KIRUKU: East Africans want deeper social intercourse: give it to them

KIRUKU: East Africans want deeper social intercourse: give it to them

By Anne Kiruku, East African News Agency 

At long last, efforts by pro-integration advocates to make the regional agenda less Presidents-led and more people-driven seem to have borne fruit, at least, going by the flurry of activity in the fields of education, sports and culture.

The yearly inter-university debate on regional integration held at the International University of East Africa campus in Kasanga, Kampala, attracted students from across the region. This is a key event that perhaps deserves greater support in order to engage more universities across the region.

The recent sports and cultural festivals held at Cyanika town on the border of Rwanda and Uganda should be seen in the same light; the event should be duplicated in all border towns across the region in order to reach more citizens.

The festivals, which are meant to promote cross-border interaction and community engagement in East African Community affairs, are important forums for educating citizens on the benefits and privileges available to them under the EAC.

The events should be used to share cultural experiences between different communities so as to encourage bonding and acceptance of one another.

By and large, the common person has been relegated to the back burner as far as the gains, vision and mission of the EAC are concerned. In this regard, it is a shame that EAC Day –which is celebrated on November 30th – passed with hardly anyone noticing.

This is in sharp contrast to the pomp, funfair and colour that usually accompanies national days in the partner states.

This was a clear indication of the need for a greater sense of urgency and commitment to bring the region together under one political federation.

This is not to underestimate the gains made by the EAC integration process. No doubt, cross-border trade has been sharply accelerated, the continuing annoyance of non-tariff barriers notwithstanding.

The movement of goods, labour, capital and services across the region has become increasingly seamless, thanks to the signing and operationalization of the Common Market Protocol.
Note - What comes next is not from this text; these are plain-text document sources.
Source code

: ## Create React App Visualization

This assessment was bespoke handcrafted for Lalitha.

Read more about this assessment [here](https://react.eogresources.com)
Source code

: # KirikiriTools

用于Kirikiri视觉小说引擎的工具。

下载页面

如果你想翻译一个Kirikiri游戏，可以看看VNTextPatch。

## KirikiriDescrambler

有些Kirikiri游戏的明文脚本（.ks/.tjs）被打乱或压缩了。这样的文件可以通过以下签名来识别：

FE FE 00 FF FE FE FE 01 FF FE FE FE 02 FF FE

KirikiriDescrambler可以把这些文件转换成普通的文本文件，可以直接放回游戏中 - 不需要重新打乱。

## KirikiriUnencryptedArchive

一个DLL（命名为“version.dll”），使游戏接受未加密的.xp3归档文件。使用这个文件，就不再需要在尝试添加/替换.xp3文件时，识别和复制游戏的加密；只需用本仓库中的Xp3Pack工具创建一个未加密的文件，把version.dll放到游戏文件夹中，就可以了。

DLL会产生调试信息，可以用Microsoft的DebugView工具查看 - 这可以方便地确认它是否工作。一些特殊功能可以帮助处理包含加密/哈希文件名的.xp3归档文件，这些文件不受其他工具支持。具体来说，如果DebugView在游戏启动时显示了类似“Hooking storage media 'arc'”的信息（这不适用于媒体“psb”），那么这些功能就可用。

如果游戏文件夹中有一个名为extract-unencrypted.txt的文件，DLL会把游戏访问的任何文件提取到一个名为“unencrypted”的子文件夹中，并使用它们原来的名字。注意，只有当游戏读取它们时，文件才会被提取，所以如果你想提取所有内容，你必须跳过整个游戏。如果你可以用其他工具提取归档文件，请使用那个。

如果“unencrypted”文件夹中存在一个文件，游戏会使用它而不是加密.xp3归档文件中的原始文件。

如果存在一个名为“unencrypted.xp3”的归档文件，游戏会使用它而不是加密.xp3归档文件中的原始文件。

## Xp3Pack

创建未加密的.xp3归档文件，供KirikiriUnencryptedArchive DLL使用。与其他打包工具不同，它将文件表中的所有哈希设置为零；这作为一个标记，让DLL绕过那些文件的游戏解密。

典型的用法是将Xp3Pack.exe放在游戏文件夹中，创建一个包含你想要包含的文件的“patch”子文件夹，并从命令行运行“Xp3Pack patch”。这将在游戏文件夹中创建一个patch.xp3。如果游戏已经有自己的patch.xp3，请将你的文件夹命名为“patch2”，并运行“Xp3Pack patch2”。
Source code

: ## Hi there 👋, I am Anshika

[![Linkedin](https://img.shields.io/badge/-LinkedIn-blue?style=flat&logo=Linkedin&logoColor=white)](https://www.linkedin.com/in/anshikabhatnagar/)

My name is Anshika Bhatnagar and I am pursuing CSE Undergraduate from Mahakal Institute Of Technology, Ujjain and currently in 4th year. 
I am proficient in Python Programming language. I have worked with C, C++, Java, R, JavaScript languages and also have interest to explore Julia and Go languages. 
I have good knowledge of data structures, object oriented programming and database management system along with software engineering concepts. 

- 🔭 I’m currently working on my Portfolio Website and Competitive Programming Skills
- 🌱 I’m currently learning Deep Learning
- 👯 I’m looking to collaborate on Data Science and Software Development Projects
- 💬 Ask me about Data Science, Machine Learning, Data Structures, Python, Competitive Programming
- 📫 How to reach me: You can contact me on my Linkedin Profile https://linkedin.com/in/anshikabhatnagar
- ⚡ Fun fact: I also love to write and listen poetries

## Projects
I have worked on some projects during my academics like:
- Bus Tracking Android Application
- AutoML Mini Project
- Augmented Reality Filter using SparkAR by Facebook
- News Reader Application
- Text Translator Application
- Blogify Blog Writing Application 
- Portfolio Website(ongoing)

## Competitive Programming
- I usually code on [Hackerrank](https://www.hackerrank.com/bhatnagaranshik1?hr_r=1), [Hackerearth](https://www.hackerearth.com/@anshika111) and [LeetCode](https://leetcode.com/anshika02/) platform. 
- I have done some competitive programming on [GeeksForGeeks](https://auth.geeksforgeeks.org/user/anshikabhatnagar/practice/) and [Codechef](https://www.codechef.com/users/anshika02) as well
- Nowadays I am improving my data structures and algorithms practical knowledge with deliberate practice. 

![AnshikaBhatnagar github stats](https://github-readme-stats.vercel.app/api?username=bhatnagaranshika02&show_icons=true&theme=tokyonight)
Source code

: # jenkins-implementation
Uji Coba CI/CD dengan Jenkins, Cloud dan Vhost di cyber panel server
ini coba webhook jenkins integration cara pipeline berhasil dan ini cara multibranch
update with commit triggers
Customs duties and other charges of equivalent effect imposed on imports have been eliminated, while a common external tariff in respect of all goods imported into the partner states from foreign countries has been established. Thanks to the signing and implementation of the Custom Union Protocol.

All these moves have accelerated production within the region and liberalised intra-regional trade. Domestic, cross-border and foreign investment in the community has been enhanced, too. Economic development and diversification in industrialization have benefited.

The single tourist visa, which allows cross-border movement of tourists in Kenya, Uganda and Rwanda, has boosted the tourism sector. This is a sector that has faced numerous challenges in the recent past, and nearly collapsed due to the threat of terrorism. Hopefully, Tanzania and Burundi will soon join the single tourist visa regime.

In education, harmonisation efforts at higher levels of learning have opened up university education. Students can pursue courses of their choice from any of the accredited universities in the region.

These accrued benefits should be made known to all persons of all walks of life regardless of age, sexual orientation, geographical location or educational level. The youth should be brought on board and made to feel a part of the process of uniting East Africans.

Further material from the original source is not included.